It begins with a survey team exploring the asteroids of the Cercyon Belt. They have an odd and funny procedure of leaving one man behind to test for latent threats. On Aranea, the Spider Asteroid, the crew discovers that the dominant emotion of the native dodecapods is an overwhelming "mother-love, lately reoriented by an intrusion and intensified many-fold." The intensifying intrusion? It’s them. The men adopt a new byword for the aliens—"Oh, those mother-loving spiders!"—before leaving the wiry, spider-like Scarble behind to conduct the solitary test with only his dog, Cyon, for company.


At first, Scarble thinks it will all be a picnic. He notes the Spiders' complex life cycle, where they capture their wild, bipedal young and cocoon them with a putrefying "scutter," another alien life form on Aranea, for food to fuel their metamorphosis. The idyllic experience ends when the Spiders give him drugged water. He awakens to a warm snow of gossamer and silk, finding himself completely bound and helpless. In the original version of the story, Lafferty alludes to Gulliver’s Travels (“He swore at them and muttered something about ‘Gulliver’ come to judgment”), but Lafferty wisely removed this when darkening the piece on revision. As Scarble struggles in the final version, he calls out, "Here, here! You're covering me too deep with that damned sand. Fun's fun, but that's enough."


Scarble’s horror gets amped up in one of the most memorably grotesque scenes in Lafferty, a scene right up there with the grinding up of an entire family in Not to Mention Camels (1976): the Spiders bring Scarble the cocooned and putrescent, nearly liquefied body of his dog, sealing the stenchy carcass against his face. He knows what is happening; the spiders believe he is an unfinished larva, and Cyon is the food for his transformation into their prophesied Emperor Spider. After days of torment from hunger and thirst, with the spiders' "Resurrection Song" rising around him, he shouts, "You think I'm going to eat Cyon and then turn into a spider. You're wrong, I tell you!"


But he is driven past madness, and he succumbs. He eats the remains of his dog and begins to undergo his transformation, growing eight new limbs which he uses to saw his way out of the cocoon. When rescued, he is deemed insane (“Cyon was a good dog, but only after he had become very bad”). He is institutionalized back on Earth, the stramge four growths on each side of his body hidden under his glowing garment. He begs his doctor not to remove them. "They saved my life. I couldn't have gotten out of my cocoon without them."

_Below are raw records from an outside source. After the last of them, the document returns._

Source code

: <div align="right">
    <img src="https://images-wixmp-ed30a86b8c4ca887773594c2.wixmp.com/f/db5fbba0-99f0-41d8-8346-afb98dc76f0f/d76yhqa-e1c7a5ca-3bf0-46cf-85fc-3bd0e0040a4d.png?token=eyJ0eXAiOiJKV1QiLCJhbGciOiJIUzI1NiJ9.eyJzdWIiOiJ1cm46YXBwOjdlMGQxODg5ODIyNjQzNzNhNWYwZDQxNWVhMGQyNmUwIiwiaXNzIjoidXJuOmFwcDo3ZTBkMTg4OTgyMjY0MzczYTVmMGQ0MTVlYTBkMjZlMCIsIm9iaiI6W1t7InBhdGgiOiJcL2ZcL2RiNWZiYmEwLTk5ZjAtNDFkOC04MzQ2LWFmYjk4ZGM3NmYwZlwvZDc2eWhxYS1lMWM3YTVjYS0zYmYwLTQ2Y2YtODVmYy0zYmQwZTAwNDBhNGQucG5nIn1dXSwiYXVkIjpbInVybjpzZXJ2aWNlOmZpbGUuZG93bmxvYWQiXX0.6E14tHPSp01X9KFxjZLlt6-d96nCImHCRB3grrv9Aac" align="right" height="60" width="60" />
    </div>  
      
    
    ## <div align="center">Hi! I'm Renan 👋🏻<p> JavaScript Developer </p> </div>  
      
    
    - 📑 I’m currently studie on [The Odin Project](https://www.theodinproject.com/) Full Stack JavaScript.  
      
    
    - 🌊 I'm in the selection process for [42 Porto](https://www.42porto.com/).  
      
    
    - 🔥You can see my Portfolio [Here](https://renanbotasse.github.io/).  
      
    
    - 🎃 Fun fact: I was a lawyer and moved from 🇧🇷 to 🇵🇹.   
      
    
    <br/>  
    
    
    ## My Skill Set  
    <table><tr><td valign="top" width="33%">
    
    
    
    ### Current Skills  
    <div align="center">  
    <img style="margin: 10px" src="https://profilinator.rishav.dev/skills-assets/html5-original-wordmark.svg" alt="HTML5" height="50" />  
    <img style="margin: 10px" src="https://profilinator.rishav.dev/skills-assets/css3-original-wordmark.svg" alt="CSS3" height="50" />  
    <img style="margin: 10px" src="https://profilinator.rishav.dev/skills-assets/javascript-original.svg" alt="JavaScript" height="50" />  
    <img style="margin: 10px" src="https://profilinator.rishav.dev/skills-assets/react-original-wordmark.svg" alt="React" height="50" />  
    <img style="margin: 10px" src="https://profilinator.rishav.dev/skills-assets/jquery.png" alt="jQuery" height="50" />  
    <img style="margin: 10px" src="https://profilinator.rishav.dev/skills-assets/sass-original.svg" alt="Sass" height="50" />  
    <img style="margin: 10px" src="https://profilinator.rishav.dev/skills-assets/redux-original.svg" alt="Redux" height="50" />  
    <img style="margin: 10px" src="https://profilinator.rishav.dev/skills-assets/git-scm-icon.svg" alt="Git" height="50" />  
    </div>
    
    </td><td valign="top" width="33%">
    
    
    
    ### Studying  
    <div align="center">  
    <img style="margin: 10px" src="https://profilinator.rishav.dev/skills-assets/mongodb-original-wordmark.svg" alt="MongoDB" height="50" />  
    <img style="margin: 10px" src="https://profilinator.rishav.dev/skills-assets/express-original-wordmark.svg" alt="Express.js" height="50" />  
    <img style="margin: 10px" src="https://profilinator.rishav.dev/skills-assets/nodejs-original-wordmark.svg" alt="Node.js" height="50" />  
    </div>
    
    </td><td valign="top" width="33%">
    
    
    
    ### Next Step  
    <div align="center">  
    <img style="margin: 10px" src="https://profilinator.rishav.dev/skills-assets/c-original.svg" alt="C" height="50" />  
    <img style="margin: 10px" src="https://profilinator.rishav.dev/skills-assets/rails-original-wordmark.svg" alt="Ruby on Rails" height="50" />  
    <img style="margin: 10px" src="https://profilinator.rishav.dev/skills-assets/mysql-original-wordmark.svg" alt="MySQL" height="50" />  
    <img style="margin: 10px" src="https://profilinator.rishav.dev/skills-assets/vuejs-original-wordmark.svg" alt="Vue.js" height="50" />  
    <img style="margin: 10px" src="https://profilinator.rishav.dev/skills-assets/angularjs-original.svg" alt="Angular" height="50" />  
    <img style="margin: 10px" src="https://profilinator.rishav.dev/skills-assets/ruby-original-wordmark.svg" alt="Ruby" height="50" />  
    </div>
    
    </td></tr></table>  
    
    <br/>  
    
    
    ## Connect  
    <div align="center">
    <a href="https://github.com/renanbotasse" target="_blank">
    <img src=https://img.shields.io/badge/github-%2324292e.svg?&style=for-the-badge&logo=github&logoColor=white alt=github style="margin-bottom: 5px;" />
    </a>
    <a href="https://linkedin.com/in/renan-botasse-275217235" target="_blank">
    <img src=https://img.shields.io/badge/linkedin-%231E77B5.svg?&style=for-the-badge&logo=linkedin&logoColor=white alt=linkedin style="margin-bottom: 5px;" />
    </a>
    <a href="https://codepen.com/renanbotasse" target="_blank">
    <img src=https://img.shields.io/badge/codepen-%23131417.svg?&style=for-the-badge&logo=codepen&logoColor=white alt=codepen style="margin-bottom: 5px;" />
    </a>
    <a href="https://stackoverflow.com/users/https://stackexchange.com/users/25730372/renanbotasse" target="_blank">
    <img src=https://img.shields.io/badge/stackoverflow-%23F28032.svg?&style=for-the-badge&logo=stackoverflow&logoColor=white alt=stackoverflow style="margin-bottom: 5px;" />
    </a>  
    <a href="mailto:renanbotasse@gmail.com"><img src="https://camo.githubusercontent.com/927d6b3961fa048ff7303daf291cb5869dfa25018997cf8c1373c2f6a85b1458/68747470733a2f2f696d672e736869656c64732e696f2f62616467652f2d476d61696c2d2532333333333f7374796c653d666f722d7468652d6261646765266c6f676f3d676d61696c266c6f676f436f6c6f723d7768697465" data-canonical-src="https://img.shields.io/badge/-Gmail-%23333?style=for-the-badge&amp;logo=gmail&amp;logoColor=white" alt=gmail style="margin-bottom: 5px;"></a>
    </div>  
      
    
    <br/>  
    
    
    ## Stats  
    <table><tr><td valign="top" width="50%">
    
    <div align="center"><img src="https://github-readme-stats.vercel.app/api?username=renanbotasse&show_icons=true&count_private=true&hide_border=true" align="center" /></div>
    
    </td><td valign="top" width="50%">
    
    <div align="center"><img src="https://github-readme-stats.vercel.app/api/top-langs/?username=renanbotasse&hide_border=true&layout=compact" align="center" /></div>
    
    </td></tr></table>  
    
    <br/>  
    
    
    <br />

In the final scene, Scarble sits calmly in his doctor's office. He is surrounded by floating silkstuff and explaining that he is the Emperor of the Dodecapod Spiders of Aranea and that their invasion of Earth is imminent. Doctor Mosca dismisses this, but Scarble says, "The time is at hand. I give the word now!” Suddenly, spiders appear and bite the doctor, who cries out, "Great thumping thunder! I'm bitten badly!" The paralyzing narcotic takes hold. Doctor Mosca is covered in silk. He knows too late that Scarble told the truth.


“Once on Aranea” became much more powerful after the rewrite. The original had ended with Scarble breaking down and beginning to eat the putrefied mass of Cyon and to change. But because he had gone mad, it is unclear whether he is really changing, though we are told that “the Hallelujah Chorus of the Spider Song now came alive and rose in a vast symphony to the morning sky of Aranea.” Is the change just his madness? A comparison between the draft and the rewrite shows Lafferty, fully grown into his powers, trimming and adding, improving the prose, dialogue, and pacing.


For example, in the draft, Scarble’s opening monologue is longer and his dialogue is different, while the survey team’s discussion about the spiders’ emotions is presented as a lengthy, hesitant conversation. What Lafferty cut was pretty limp stuff. The draft also included several extended sections that are absent from the final version. There was a longer philosophical passage on the nature of courage that dilated on “pseudo-Squids of Okeanos Mikros”; the theme of laughter on Aranea was more diffuse; and there were additional stanzas of Scarble’s obscene song, which deflated the bio-horror.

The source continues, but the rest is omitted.